Fresh Healthy: Quinoa Salad with Vegetables
🥗 Fresh Healthy: Quinoa Salad with Vegetables
Eating healthy doesn’t have to be complicated. Today I’m sharing one of my favorite recipes: Quinoa Salad with Vegetables. It’s colorful, nutritious, and perfect for lunch, dinner, or even meal prep.
🌱 Why Quinoa?
- Rich in protein (complete amino acids).
- High in fiber for better digestion.
- Great source of minerals like magnesium, iron, and zinc.
Quinoa Salad with Vegetables
Ingredients:
- 1 cup quinoa (rinsed)
- 2 cups water
- 1 cucumber, diced
- 1 red bell pepper, diced
- 10 cherry tomatoes, halved
- 1 small red onion, finely chopped
- Handful of fresh parsley or mint, chopped
- 2 tbsp olive oil
- Juice of 1 lemon
- Salt and black pepper to taste
- (Optional) Avocado, chickpeas, or feta cheese
Instructions:
- Cook the quinoa: combine quinoa and water in a pot, bring to a boil, then simmer 15 minutes until fluffy.
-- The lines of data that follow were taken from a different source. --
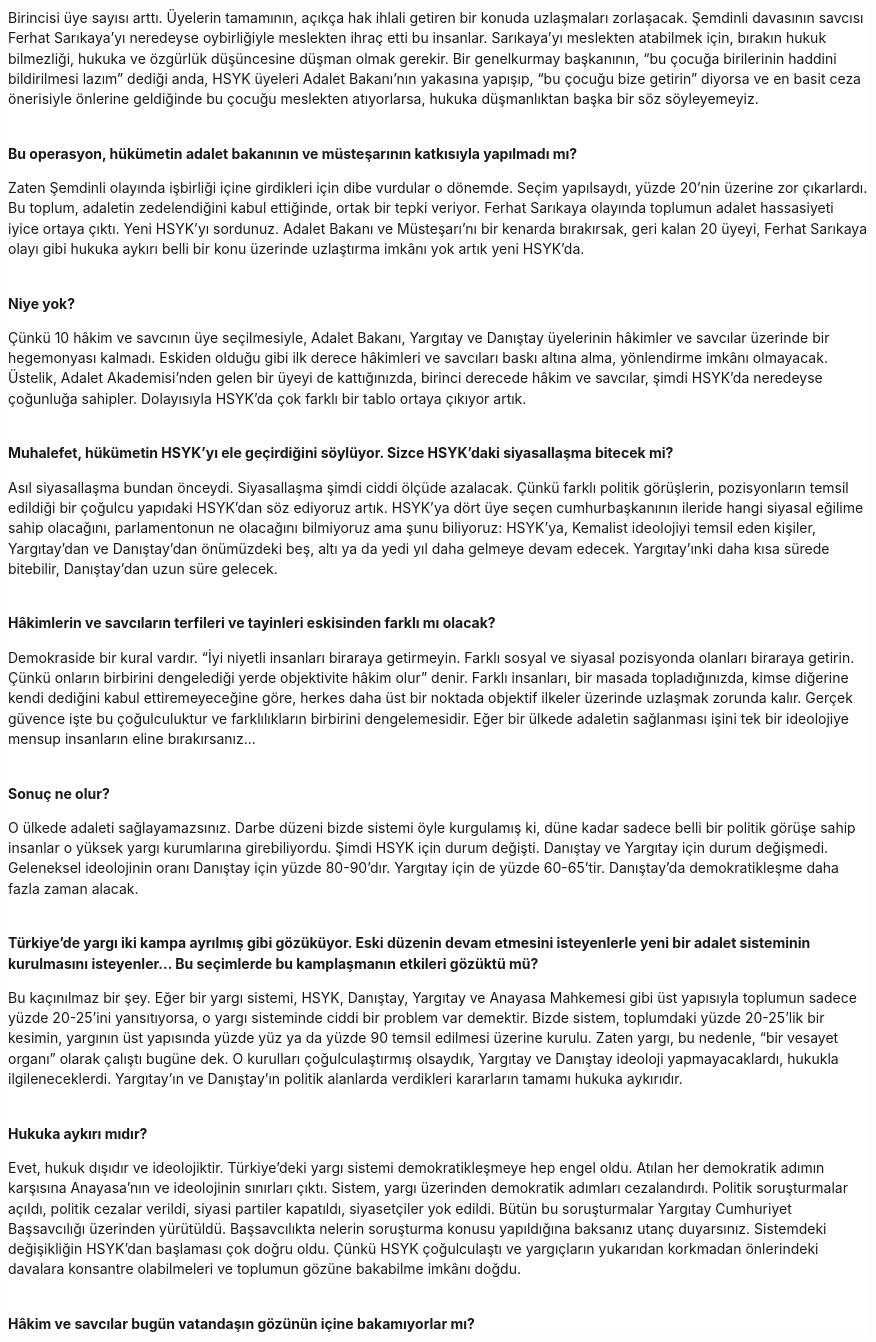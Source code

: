 <p>Birincisi üye sayısı arttı. Üyelerin tamamının, açıkça hak ihlali getiren bir konuda uzlaşmaları zorlaşacak. Şemdinli davasının savcısı Ferhat Sarıkaya’yı neredeyse oybirliğiyle meslekten ihraç etti bu insanlar. Sarıkaya’yı meslekten atabilmek için, bırakın hukuk bilmezliği, hukuka ve özgürlük düşüncesine düşman olmak gerekir. Bir genelkurmay başkanının, “bu çocuğa birilerinin haddini bildirilmesi lazım” dediği anda, HSYK üyeleri Adalet Bakanı’nın yakasına yapışıp, “bu çocuğu bize getirin” diyorsa ve en basit ceza önerisiyle önlerine geldiğinde bu çocuğu meslekten atıyorlarsa, hukuka düşmanlıktan başka bir söz söyleyemeyiz. </p>
<p><b><br/>Bu operasyon, hükümetin adalet bakanının ve müsteşarının katkısıyla yapılmadı mı?</b></p>
<p>Zaten Şemdinli olayında işbirliği içine girdikleri için dibe vurdular o dönemde. Seçim yapılsaydı, yüzde 20’nin üzerine zor çıkarlardı. Bu toplum, adaletin zedelendiğini kabul ettiğinde, ortak bir tepki veriyor. Ferhat Sarıkaya olayında toplumun adalet hassasiyeti iyice ortaya çıktı. Yeni HSYK’yı sordunuz. Adalet Bakanı ve Müsteşarı’nı bir kenarda bırakırsak, geri kalan 20 üyeyi, Ferhat Sarıkaya olayı gibi hukuka aykırı belli bir konu üzerinde uzlaştırma imkânı yok artık yeni HSYK’da.</p>
<p><b><br/>Niye yok?</b></p>
<p>Çünkü 10 hâkim ve savcının üye seçilmesiyle, Adalet Bakanı, Yargıtay ve Danıştay üyelerinin hâkimler ve savcılar üzerinde bir hegemonyası kalmadı. Eskiden olduğu gibi ilk derece hâkimleri ve savcıları baskı altına alma, yönlendirme imkânı olmayacak. Üstelik, Adalet Akademisi’nden gelen bir üyeyi de kattığınızda, birinci derecede hâkim ve savcılar, şimdi HSYK’da neredeyse çoğunluğa sahipler. Dolayısıyla HSYK’da çok farklı bir tablo ortaya çıkıyor artık.</p>
<p><b><br/>Muhalefet, hükümetin HSYK’yı ele geçirdiğini söylüyor. Sizce HSYK’daki siyasallaşma bitecek mi?</b></p>
<p>Asıl siyasallaşma bundan önceydi. Siyasallaşma şimdi ciddi ölçüde azalacak. Çünkü farklı politik görüşlerin, pozisyonların temsil edildiği bir çoğulcu yapıdaki HSYK’dan söz ediyoruz artık. HSYK’ya dört üye seçen cumhurbaşkanının ileride hangi siyasal eğilime sahip olacağını, parlamentonun ne olacağını bilmiyoruz ama şunu biliyoruz: HSYK’ya, Kemalist ideolojiyi temsil eden kişiler, Yargıtay’dan ve Danıştay’dan önümüzdeki beş, altı ya da yedi yıl daha gelmeye devam edecek. Yargıtay’ınki daha kısa sürede bitebilir, Danıştay’dan uzun süre gelecek. </p>
<p><b><br/>Hâkimlerin ve savcıların terfileri ve tayinleri eskisinden farklı mı olacak?</b></p>
<p>Demokraside bir kural vardır. “İyi niyetli insanları biraraya getirmeyin. Farklı sosyal ve siyasal pozisyonda olanları biraraya getirin. Çünkü onların birbirini dengelediği yerde objektivite hâkim olur” denir. Farklı insanları, bir masada topladığınızda, kimse diğerine kendi dediğini kabul ettiremeyeceğine göre, herkes daha üst bir noktada objektif ilkeler üzerinde uzlaşmak zorunda kalır. Gerçek güvence işte bu çoğulculuktur ve farklılıkların birbirini dengelemesidir. Eğer bir ülkede adaletin sağlanması işini tek bir ideolojiye mensup insanların eline bırakırsanız...</p>
<p><b><br/>Sonuç ne olur?</b></p>
<p>O ülkede adaleti sağlayamazsınız. Darbe düzeni bizde sistemi öyle kurgulamış ki, düne kadar sadece belli bir politik görüşe sahip insanlar o yüksek yargı kurumlarına girebiliyordu. Şimdi HSYK için durum değişti. Danıştay ve Yargıtay için durum değişmedi. Geleneksel ideolojinin oranı Danıştay için yüzde 80-90’dır. Yargıtay için de yüzde 60-65’tir. Danıştay’da demokratikleşme daha fazla zaman alacak. </p>
<p><b><br/>Türkiye’de yargı iki kampa ayrılmış gibi gözüküyor. Eski düzenin devam etmesini isteyenlerle yeni bir adalet sisteminin kurulmasını isteyenler... Bu seçimlerde bu kamplaşmanın etkileri gözüktü mü?</b></p>
<p>Bu kaçınılmaz bir şey. Eğer bir yargı sistemi, HSYK, Danıştay, Yargıtay ve Anayasa Mahkemesi gibi üst yapısıyla toplumun sadece yüzde 20-25’ini yansıtıyorsa, o yargı sisteminde ciddi bir problem var demektir. Bizde sistem, toplumdaki yüzde 20-25’lik bir kesimin, yargının üst yapısında yüzde yüz ya da yüzde 90 temsil edilmesi üzerine kurulu. Zaten yargı, bu nedenle, “bir vesayet organı” olarak çalıştı bugüne dek. O kurulları çoğulculaştırmış olsaydık, Yargıtay ve Danıştay ideoloji yapmayacaklardı, hukukla ilgileneceklerdi. Yargıtay’ın ve Danıştay’ın politik alanlarda verdikleri kararların tamamı hukuka aykırıdır. </p>
<p><b><br/>Hukuka aykırı mıdır?</b></p>
<p>Evet, hukuk dışıdır ve ideolojiktir. Türkiye’deki yargı sistemi demokratikleşmeye hep engel oldu. Atılan her demokratik adımın karşısına Anayasa’nın ve ideolojinin sınırları çıktı. Sistem, yargı üzerinden demokratik adımları cezalandırdı. Politik soruşturmalar açıldı, politik cezalar verildi, siyasi partiler kapatıldı, siyasetçiler yok edildi. Bütün bu soruşturmalar Yargıtay Cumhuriyet Başsavcılığı üzerinden yürütüldü. Başsavcılıkta nelerin soruşturma konusu yapıldığına baksanız utanç duyarsınız. Sistemdeki değişikliğin HSYK’dan başlaması çok doğru oldu. Çünkü HSYK çoğulculaştı ve yargıçların yukarıdan korkmadan önlerindeki davalara konsantre olabilmeleri ve toplumun gözüne bakabilme imkânı doğdu. </p>
<p><b><br/>Hâkim ve savcılar bugün vatandaşın gözünün içine bakamıyorlar mı?</b></p>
Let cool.
- Prep the veggies: dice cucumber and pepper, halve tomatoes, finely chop onion and herbs.
- Mix: in a large bowl, combine cooled quinoa with vegetables and herbs.
- Dress: whisk olive oil, lemon juice, salt, and pepper; pour over and toss gently.
- Serve: garnish with extra herbs. Add avocado, chickpeas, or feta if desired.
Nutrition (per serving):
~320 kcal ·
10 g protein ·
45 g carbs ·
12 g fat
💡 Tips & Variations
- Add grilled chicken or tofu for extra protein.
- For a Mediterranean twist, add olives and feta cheese.
- Store in the fridge up to 3 days — ideal for meal prep.
Make it yours: Swap lemon for lime, add sweet corn, or toss in roasted chickpeas for crunch!